Homily 22nd Sunday Ordinary Time, Cycle A
Fr. Paul D. Williams, Jr., pastor, Saint Joseph's, Dalton GA
If someone were to ask you why Catholics must attend Mass each Sunday, would you be able to tell them why? You might say, “Well, we’re supposed to keep holy the Lord’s day.” And they might reply, “Yeah, but you can do that anywhere - stay at home, read the bible, listen to a good sermon on television.” Then you might say, “Well, it’s important to pray as a community.” And they might reply “Yes, but you can gather anywhere or just be with your family, why the Mass?” And then you might appeal to authority, “Well, it’s a law of the Church.” Well, why is it the law… the objections and the question why would still keep coming. Perhaps some parents here have had such discussions with your children.
Well, the answer to why is implied in both the reading from St. Paul and in the Gospel. Jesus reminds us that we must deny ourselves, take up our cross, and follow him to Calvary, and St. Paul says, “offer your bodies as a living sacrifice holy and acceptable to God, your spiritual worship.” And that’s the key: sacrifice.
Of all the things we can do on a Sunday to keep the Lord’s day holy – rest and relaxation as the Lord did on the seventh day, prayer, reading the bible, being with your family and the Christian community – it is only at the Mass that we can do the one thing we must do each week, and that is offer sacrifice – spiritual worship.
What does this mean?

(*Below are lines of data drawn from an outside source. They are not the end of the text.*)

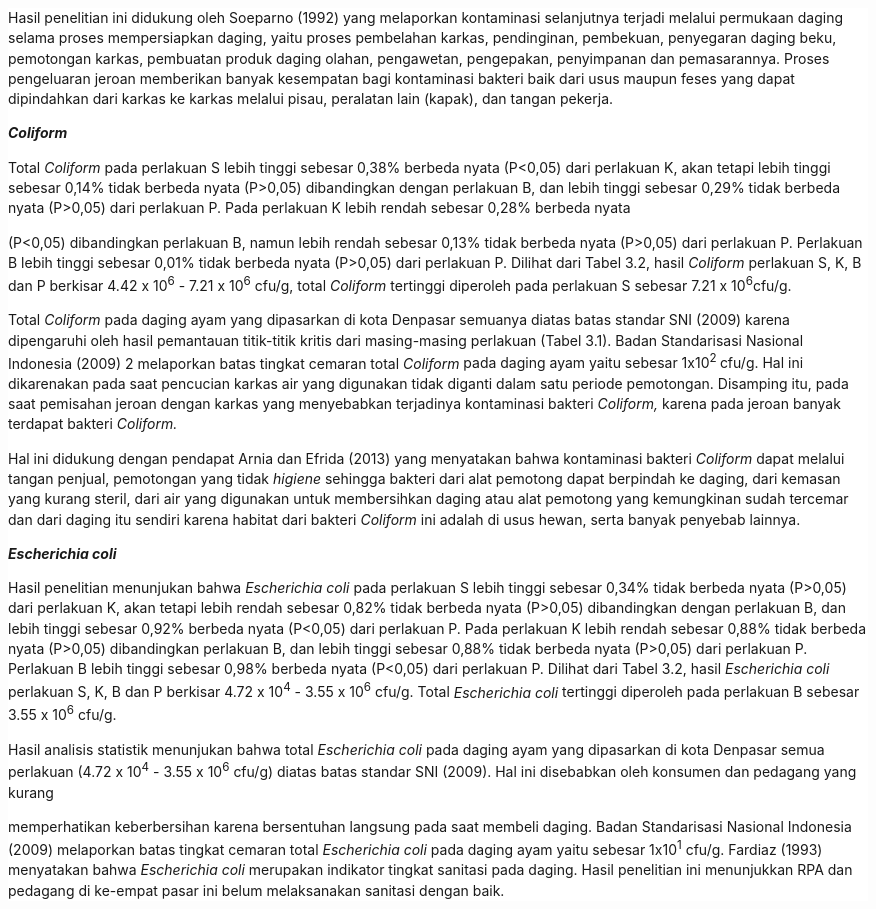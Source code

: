 <p><span class="font6">Hasil penelitian ini didukung oleh Soeparno (1992) yang melaporkan kontaminasi selanjutnya terjadi melalui permukaan daging selama proses mempersiapkan daging, yaitu proses pembelahan karkas, pendinginan, pembekuan, penyegaran daging beku, pemotongan karkas, pembuatan produk daging olahan, pengawetan, pengepakan, penyimpanan dan pemasarannya. Proses pengeluaran jeroan memberikan banyak kesempatan bagi kontaminasi bakteri baik dari usus maupun feses yang dapat dipindahkan dari karkas ke karkas melalui pisau, peralatan lain (kapak), dan tangan pekerja.</span></p>
<p><span class="font6" style="font-weight:bold;font-style:italic;">Coliform</span></p>
<p><span class="font6">Total </span><span class="font6" style="font-style:italic;">Coliform</span><span class="font6"> pada perlakuan S lebih tinggi sebesar 0,38% berbeda nyata (P&lt;0,05) dari perlakuan K, akan tetapi lebih tinggi sebesar 0,14% tidak berbeda nyata (P&gt;0,05) dibandingkan dengan perlakuan B, dan lebih tinggi sebesar 0,29% tidak berbeda nyata (P&gt;0,05) dari perlakuan P. Pada perlakuan K lebih rendah sebesar 0,28% berbeda nyata</span></p>
<p><span class="font6">(P&lt;0,05) dibandingkan perlakuan B, namun lebih rendah sebesar 0,13% tidak berbeda nyata (P&gt;0,05) dari perlakuan P. Perlakuan B lebih tinggi sebesar 0,01% tidak berbeda nyata (P&gt;0,05) dari perlakuan P. Dilihat dari Tabel 3.2, hasil </span><span class="font6" style="font-style:italic;">Coliform</span><span class="font6"> perlakuan S, K, B dan P berkisar 4.42 x 10<sup>6</sup> - 7.21 x 10<sup>6</sup> cfu/g, total </span><span class="font6" style="font-style:italic;">Coliform</span><span class="font6"> tertinggi diperoleh pada perlakuan S sebesar 7.21 x 10<sup>6</sup>cfu/g.</span></p>
<p><span class="font6">Total </span><span class="font6" style="font-style:italic;">Coliform</span><span class="font6"> pada daging ayam yang dipasarkan di kota Denpasar semuanya diatas batas standar SNI (2009) karena dipengaruhi oleh hasil pemantauan titik-titik kritis dari masing-masing perlakuan (Tabel 3.1). Badan Standarisasi Nasional Indonesia (2009) </span><span class="font2">2 </span><span class="font6">melaporkan batas tingkat cemaran total </span><span class="font6" style="font-style:italic;">Coliform</span><span class="font6"> pada daging ayam yaitu sebesar 1x10<sup>2 </sup>cfu/g. Hal ini dikarenakan pada saat pencucian karkas air yang digunakan tidak diganti dalam satu periode pemotongan. Disamping itu, pada saat pemisahan jeroan dengan karkas yang menyebabkan terjadinya kontaminasi bakteri </span><span class="font6" style="font-style:italic;">Coliform,</span><span class="font6"> karena pada jeroan banyak terdapat bakteri </span><span class="font6" style="font-style:italic;">Coliform.</span></p>
<p><span class="font6">Hal ini didukung dengan pendapat Arnia dan Efrida (2013) yang menyatakan bahwa kontaminasi bakteri </span><span class="font6" style="font-style:italic;">Coliform</span><span class="font6"> dapat melalui tangan penjual, pemotongan yang tidak </span><span class="font6" style="font-style:italic;">higiene </span><span class="font6">sehingga bakteri dari alat pemotong dapat berpindah ke daging, dari kemasan yang kurang steril, dari air yang digunakan untuk membersihkan daging atau alat pemotong yang kemungkinan sudah tercemar dan dari daging itu sendiri karena habitat dari bakteri </span><span class="font6" style="font-style:italic;">Coliform </span><span class="font6">ini adalah di usus hewan, serta banyak penyebab lainnya.</span></p>
<p><span class="font6" style="font-weight:bold;font-style:italic;">Escherichia coli</span></p>
<p><span class="font6">Hasil penelitian menunjukan bahwa </span><span class="font6" style="font-style:italic;">Escherichia coli</span><span class="font6"> pada perlakuan S lebih tinggi sebesar 0,34% tidak berbeda nyata (P&gt;0,05) dari perlakuan K, akan tetapi lebih rendah sebesar 0,82% tidak berbeda nyata (P&gt;0,05) dibandingkan dengan perlakuan B, dan lebih tinggi sebesar 0,92% berbeda nyata (P&lt;0,05) dari perlakuan P. Pada perlakuan K lebih rendah sebesar 0,88% tidak berbeda nyata (P&gt;0,05) dibandingkan perlakuan B, dan lebih tinggi sebesar 0,88% tidak berbeda nyata (P&gt;0,05) dari perlakuan P. Perlakuan B lebih tinggi sebesar 0,98% berbeda nyata (P&lt;0,05) dari perlakuan P. Dilihat dari Tabel 3.2, hasil </span><span class="font6" style="font-style:italic;">Escherichia coli</span><span class="font6"> perlakuan S, K, B dan P berkisar 4.72 x 10<sup>4</sup> - 3.55 x 10<sup>6</sup> cfu/g. Total </span><span class="font6" style="font-style:italic;">Escherichia coli</span><span class="font6"> tertinggi diperoleh pada perlakuan B sebesar 3.55 x 10<sup>6</sup> cfu/g.</span></p>
<p><span class="font6">Hasil analisis statistik menunjukan bahwa total </span><span class="font6" style="font-style:italic;">Escherichia coli</span><span class="font6"> pada daging ayam yang dipasarkan di kota Denpasar semua perlakuan (4.72 x 10<sup>4</sup> - 3.55 x 10<sup>6</sup> cfu/g) diatas batas standar SNI (2009). Hal ini disebabkan oleh konsumen dan pedagang yang kurang</span></p>
<p><span class="font6">memperhatikan keberbersihan karena bersentuhan langsung pada saat membeli daging. Badan Standarisasi Nasional Indonesia (2009) melaporkan batas tingkat cemaran total </span><span class="font6" style="font-style:italic;">Escherichia coli</span><span class="font6"> pada daging ayam yaitu sebesar 1x10<sup>1</sup> cfu/g. Fardiaz (1993) menyatakan bahwa </span><span class="font6" style="font-style:italic;">Escherichia coli</span><span class="font6"> merupakan indikator tingkat sanitasi pada daging. Hasil penelitian ini menunjukkan RPA dan pedagang di ke-empat pasar ini belum melaksanakan sanitasi dengan baik.</span></p>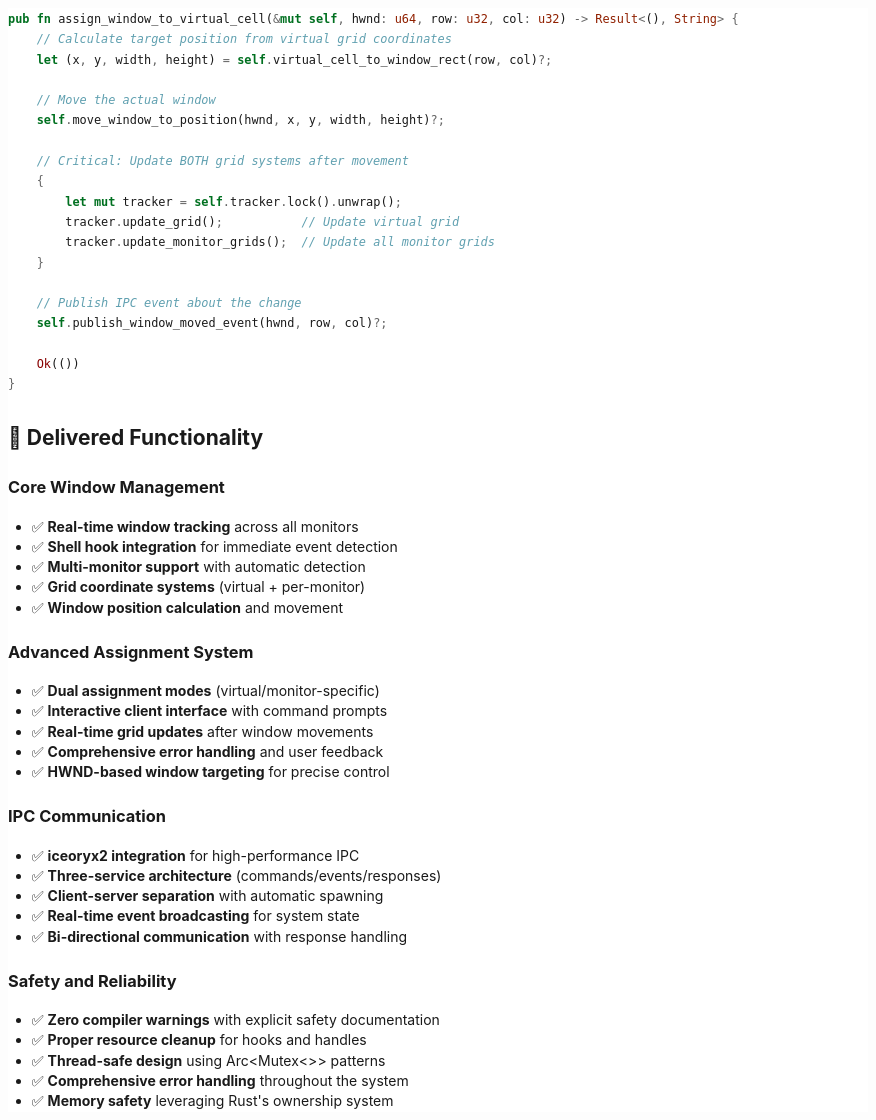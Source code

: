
 ```rust
pub fn assign_window_to_virtual_cell(&mut self, hwnd: u64, row: u32, col: u32) -> Result<(), String> {
    // Calculate target position from virtual grid coordinates
    let (x, y, width, height) = self.virtual_cell_to_window_rect(row, col)?;
    
    // Move the actual window
    self.move_window_to_position(hwnd, x, y, width, height)?;
    
    // Critical: Update BOTH grid systems after movement
    {
        let mut tracker = self.tracker.lock().unwrap();
        tracker.update_grid();           // Update virtual grid
        tracker.update_monitor_grids();  // Update all monitor grids
    }
    
    // Publish IPC event about the change
    self.publish_window_moved_event(hwnd, row, col)?;
    
    Ok(())
}
```

## 🎯 Delivered Functionality

### Core Window Management
- ✅ **Real-time window tracking** across all monitors
- ✅ **Shell hook integration** for immediate event detection  
- ✅ **Multi-monitor support** with automatic detection
- ✅ **Grid coordinate systems** (virtual + per-monitor)
- ✅ **Window position calculation** and movement

### Advanced Assignment System  
- ✅ **Dual assignment modes** (virtual/monitor-specific)
- ✅ **Interactive client interface** with command prompts
- ✅ **Real-time grid updates** after window movements
- ✅ **Comprehensive error handling** and user feedback
- ✅ **HWND-based window targeting** for precise control

### IPC Communication
- ✅ **iceoryx2 integration** for high-performance IPC
- ✅ **Three-service architecture** (commands/events/responses)
- ✅ **Client-server separation** with automatic spawning
- ✅ **Real-time event broadcasting** for system state
- ✅ **Bi-directional communication** with response handling

### Safety and Reliability
- ✅ **Zero compiler warnings** with explicit safety documentation
- ✅ **Proper resource cleanup** for hooks and handles
- ✅ **Thread-safe design** using Arc<Mutex<>> patterns
- ✅ **Comprehensive error handling** throughout the system
- ✅ **Memory safety** leveraging Rust's ownership system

St. Paul says, “offer your bodies as a living sacrifice” and Jesus says, “whoever would save his life will lose it, but whoever loses his life for my sake will find it.” To offer sacrifice means that we must offer our whole lives.

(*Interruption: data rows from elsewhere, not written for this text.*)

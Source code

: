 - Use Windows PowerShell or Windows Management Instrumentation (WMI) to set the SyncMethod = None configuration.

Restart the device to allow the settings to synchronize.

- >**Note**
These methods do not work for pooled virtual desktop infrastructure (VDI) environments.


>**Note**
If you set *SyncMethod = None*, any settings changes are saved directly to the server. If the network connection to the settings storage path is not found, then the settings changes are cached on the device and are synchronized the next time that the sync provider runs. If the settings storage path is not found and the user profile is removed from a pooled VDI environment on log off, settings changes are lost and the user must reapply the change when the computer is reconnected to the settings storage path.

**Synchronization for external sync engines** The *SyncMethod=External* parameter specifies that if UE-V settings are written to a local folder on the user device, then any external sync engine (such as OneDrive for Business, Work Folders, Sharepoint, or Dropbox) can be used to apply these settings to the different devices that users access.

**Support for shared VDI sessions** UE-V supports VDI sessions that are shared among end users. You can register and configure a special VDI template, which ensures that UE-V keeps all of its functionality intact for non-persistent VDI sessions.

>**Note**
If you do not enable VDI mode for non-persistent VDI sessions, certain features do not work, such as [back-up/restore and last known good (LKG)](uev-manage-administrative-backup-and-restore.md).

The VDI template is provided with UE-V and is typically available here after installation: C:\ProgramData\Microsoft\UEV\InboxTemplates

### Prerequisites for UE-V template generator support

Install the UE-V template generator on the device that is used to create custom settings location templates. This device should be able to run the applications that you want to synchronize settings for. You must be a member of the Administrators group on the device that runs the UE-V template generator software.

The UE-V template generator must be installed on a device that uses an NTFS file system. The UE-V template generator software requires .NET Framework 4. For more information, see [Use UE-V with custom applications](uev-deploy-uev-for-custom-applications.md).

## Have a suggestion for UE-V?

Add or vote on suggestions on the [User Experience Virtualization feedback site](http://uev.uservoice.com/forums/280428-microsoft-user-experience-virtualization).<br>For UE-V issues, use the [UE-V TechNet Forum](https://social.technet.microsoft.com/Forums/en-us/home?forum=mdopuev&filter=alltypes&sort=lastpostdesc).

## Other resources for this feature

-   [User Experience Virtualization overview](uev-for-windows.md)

And why must we do this at Mass? Because the Mass is the perfect sacrifice. The Mass is Calvary made present, and it is by the Cross that we are saved (CCC 1366). By participating in the Mass, we unite ourselves with our Lord, as if we were the good thief saying, “Lord, remember me when you come into your Kingdom.” The catechism describes it this way: CCC 1368, “In the Eucharist the sacrifice of Christ becomes also the sacrifice of the members of his Body. The lives of the faithful, their praise, sufferings, prayer, and work, are united with those of Christ and with his total offering, and so acquire a new value. Christ’s sacrifice present on the altar makes it possible for all generations of Christians to be united with his offerings.”
When we participate in the Mass, we are, in a sense, offering him our whole lives. Jesus asks rhetorically, “What can a man offer exchange for his very self?” And the answer is nothing, so you must then offer “your very self”, your whole self. When we come to Mass, we are doing this in time on a continuous basis. We are bringing him the last week, with all of its joys and sorrows, successes and failures, good deeds and weaknesses, and we are giving it to him, offering the past week to him and dedicating the next week to him. Some people do this even daily, each day offering themselves to God, united to Christ's sacrifice and receiving it’s fruits.
And what then do we receive when you make that offering and dedication? We receive the fruits of the sacrifice of Calvary, the Risen Body of our Lord. We unite our sacrifice to his, and he unites himself to us in communion, forgiving our faults, strengthening our weaknesses, consoling our sorrows, while giving us the peace he promises, the joy he gives to his servants.
This is how we are transformed, as St. Paul says, “by the renewal of our minds, so that we might judge what is God’s will, what is good, pleasing and perfect.” Weekly Mass keeps us focused on that time when the Lord will come again to “repay each man according to his conduct.” We continually renew ourselves, hopefully becoming more and more pleasing to him, transformed into the image and likeness of Christ.
The catechism defines our Sunday Obligation this way, 2180: “On Sundays and other holy days of obligation the faithful are bound to participate in the Mass.” It adds, “the faithful are obliged... unless excused for a serious reason (for example, illness, the care of infants) or dispensed by their own pastor.” So please keep in mind that this obligation is very reasonable. I define it as “you are obligated to attend Mass if you are able to attend Mass.” The Church does not want to impose heavy burdens on the people, but it does ask them to take seriously the Sunday Obligation. It also recommends that those who are not able to attend Mass should at least put aside an hour for the Word of God. You should do the same if you miss Mass for a non-serious reason.
Now, if we are able-bodied, and the Mass is available and accessible, and we have no serious obligations of health or caring for others, then not keeping holy the Lord’s day is as if we are telling the Lord, like Peter, “No thanks, Lord, I don’t need that Cross; I can find my own way; I don’t need to follow in your footsteps.”
But if we do understand the “why” behind this obligation, then perhaps we can say with the psalmist, “O God, you are my God, for you I long; for you my soul is thirsting... So I gaze on you in the sanctuary to see your strength and your glory. For your love is better than life; so I will bless you all my life; my soul clings to you; your right hand holds me fast.”
So if anyone should ask why you go to Mass each Sunday, you can ask them in return, “Why would I want to be anywhere else?”